III. Sur les dépens et l’article 700 du code de procédure civile
Le tribunal a :
— condamné la MACIF à payer à M. [C] [Y] la somme de 1 000 euros au titre de l’article 700 du code de procédure civile ainsi qu’aux dépens de l’instance dont distraction ;
— rejeté les demandes formulées par la MACIF sur ce fondement.
Compte tenu de la solution retenue par la cour, ces chefs du jugement sont infirmés.

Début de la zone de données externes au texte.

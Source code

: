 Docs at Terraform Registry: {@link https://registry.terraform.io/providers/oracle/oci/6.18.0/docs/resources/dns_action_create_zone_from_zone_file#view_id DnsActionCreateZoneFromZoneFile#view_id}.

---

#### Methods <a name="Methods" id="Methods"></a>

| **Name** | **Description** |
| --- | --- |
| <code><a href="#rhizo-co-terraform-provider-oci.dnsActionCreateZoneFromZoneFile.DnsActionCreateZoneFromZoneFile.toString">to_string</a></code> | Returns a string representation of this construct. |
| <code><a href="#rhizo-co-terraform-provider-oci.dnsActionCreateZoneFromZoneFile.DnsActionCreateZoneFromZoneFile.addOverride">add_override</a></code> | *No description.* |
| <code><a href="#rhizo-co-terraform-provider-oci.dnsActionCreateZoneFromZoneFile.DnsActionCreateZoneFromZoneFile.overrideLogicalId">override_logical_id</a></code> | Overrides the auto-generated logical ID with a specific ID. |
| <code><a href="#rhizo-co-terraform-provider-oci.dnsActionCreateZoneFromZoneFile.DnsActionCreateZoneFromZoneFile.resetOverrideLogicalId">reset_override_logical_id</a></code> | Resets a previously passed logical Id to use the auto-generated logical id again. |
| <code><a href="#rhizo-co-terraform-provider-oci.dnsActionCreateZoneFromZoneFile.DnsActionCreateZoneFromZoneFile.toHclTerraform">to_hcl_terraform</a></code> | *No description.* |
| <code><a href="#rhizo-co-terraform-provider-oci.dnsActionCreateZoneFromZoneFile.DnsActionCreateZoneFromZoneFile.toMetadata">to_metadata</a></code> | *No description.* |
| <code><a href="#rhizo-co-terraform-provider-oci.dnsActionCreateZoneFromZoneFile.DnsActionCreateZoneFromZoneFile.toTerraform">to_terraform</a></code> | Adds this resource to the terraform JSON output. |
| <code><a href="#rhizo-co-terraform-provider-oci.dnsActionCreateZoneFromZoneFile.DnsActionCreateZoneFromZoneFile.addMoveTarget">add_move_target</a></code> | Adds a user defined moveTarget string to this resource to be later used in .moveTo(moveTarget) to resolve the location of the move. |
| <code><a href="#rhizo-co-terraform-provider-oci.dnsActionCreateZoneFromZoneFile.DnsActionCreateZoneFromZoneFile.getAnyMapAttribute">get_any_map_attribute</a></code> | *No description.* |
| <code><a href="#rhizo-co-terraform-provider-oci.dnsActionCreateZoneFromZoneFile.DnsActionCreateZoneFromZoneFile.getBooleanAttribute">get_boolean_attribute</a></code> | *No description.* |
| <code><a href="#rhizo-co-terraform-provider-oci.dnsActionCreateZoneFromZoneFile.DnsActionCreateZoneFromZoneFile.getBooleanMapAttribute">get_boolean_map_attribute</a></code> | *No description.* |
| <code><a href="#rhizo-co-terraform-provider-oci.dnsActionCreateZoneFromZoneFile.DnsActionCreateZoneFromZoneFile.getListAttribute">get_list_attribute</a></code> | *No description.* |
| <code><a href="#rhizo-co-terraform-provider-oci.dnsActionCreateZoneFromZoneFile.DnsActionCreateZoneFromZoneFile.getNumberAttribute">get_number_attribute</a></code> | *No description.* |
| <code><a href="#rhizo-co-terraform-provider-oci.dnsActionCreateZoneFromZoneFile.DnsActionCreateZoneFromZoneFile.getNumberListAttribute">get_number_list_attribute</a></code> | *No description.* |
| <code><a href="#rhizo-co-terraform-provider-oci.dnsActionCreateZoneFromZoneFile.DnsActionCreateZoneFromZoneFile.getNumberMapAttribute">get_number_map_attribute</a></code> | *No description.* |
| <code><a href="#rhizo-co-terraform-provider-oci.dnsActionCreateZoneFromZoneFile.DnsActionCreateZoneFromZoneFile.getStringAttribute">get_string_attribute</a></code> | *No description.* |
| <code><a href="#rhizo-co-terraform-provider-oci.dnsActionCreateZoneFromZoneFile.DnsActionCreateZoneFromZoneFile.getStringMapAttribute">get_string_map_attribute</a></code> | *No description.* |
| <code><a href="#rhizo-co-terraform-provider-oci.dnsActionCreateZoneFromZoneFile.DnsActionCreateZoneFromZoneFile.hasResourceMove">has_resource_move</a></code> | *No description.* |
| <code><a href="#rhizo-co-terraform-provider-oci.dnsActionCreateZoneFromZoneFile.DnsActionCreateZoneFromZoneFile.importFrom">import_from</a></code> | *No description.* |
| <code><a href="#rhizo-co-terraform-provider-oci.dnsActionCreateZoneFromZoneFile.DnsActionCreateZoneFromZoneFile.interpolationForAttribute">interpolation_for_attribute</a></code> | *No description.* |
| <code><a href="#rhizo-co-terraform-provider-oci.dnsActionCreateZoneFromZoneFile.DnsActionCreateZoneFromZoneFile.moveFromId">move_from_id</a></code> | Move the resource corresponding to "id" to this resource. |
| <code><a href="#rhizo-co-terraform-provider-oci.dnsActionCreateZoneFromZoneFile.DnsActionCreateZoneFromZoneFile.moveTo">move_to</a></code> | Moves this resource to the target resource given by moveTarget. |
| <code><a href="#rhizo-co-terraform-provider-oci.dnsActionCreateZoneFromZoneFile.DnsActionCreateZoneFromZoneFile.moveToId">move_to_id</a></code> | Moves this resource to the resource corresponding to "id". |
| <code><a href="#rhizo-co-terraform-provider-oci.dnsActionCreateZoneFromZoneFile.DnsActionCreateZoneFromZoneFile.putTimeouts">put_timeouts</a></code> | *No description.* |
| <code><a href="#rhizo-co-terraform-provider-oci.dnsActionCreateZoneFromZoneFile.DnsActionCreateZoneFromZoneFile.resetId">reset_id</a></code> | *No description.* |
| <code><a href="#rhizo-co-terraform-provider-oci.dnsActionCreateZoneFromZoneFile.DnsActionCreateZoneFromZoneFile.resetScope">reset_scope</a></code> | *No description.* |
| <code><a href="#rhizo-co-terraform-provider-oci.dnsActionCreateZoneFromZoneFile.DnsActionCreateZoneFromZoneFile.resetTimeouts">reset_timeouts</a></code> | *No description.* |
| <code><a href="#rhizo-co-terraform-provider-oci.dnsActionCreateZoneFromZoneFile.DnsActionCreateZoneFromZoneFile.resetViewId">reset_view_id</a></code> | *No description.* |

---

Pour des motifs d’équité, il ne sera pas fait application de l’article 700 du code de procédure civile au bénéfice de l’une ou l’autre des parties qui seront toutes les deux déboutées de leur demande formée de ce chef tant en première instance qu’en cause d’appel. Chacune supportera la charge des dépens par elle engagés.
PAR CES MOTIFS
LA COUR
Statuant en dernier ressort, contradictoirement et publiquement par mise à disposition de la décision au greffe,
Confirme le jugement en ses dispositions soumises à la cour, sauf en ce qu’il a condamné la MACIF à payer à M. [B] [Y] la somme totale de 6 000 euros au titre des frais de gardiennage et la somme de 1 000 euros au titre de l’article 700 du code de procédure civile outre les dépens de l’instance, dont distraction ;
Statuant à nouveau des chefs infirmés et y ajoutant,
Déboute M. [B] [Y] de ses demandes d’indemnité d’assurance formulées au titre des frais de gardiennage ;
Dit n’y avoir lieu à condamnation au titre de l’article 700 du code de procédure civile tant en première instance qu’en cause d’appel ;
Dit que chacune des parties supportera la charge des dépens par elle engagés tant en première instance qu’en cause d’appel.